==== Dataset extract ====

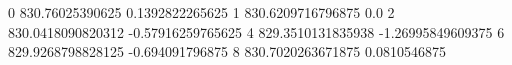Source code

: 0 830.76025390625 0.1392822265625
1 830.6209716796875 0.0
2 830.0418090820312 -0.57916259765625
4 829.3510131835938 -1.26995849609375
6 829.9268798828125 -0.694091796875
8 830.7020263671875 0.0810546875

====
==== Dataset extract ====

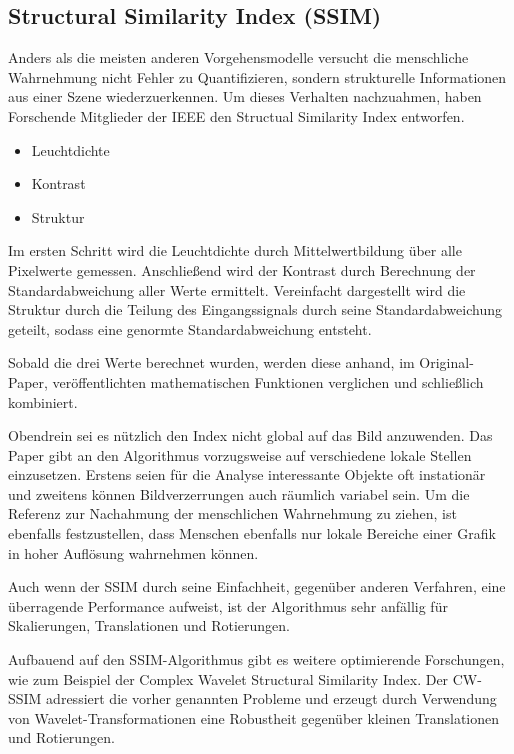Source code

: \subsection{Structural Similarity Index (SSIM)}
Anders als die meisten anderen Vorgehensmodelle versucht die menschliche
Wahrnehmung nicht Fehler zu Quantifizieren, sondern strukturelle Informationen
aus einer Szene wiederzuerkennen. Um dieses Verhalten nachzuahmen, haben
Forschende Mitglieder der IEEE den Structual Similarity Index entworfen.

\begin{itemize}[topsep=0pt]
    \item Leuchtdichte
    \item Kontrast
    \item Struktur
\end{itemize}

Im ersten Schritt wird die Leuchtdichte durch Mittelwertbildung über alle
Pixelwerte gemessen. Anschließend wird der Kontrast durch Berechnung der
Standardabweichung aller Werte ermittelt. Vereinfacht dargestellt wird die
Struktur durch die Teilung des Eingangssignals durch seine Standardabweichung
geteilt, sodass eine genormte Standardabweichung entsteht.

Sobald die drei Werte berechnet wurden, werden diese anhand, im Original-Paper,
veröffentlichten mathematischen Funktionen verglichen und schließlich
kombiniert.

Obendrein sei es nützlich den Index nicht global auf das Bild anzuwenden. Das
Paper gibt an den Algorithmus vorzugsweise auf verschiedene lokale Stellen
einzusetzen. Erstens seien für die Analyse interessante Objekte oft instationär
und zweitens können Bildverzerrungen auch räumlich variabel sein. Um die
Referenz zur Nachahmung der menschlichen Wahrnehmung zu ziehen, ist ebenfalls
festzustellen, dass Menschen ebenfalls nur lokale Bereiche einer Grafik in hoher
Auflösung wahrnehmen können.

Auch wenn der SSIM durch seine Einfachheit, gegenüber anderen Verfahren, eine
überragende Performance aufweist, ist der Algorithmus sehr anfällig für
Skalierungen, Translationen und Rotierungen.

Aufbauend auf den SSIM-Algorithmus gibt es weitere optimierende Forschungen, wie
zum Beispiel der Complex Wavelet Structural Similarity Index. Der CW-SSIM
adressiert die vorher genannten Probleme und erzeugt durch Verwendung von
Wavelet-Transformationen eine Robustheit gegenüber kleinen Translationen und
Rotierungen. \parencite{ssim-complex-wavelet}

====

Match on "Leuchtdichte": copy every line in the records that has it.

    \item Leuchtdichte
Im ersten Schritt wird die Leuchtdichte durch Mittelwertbildung über alle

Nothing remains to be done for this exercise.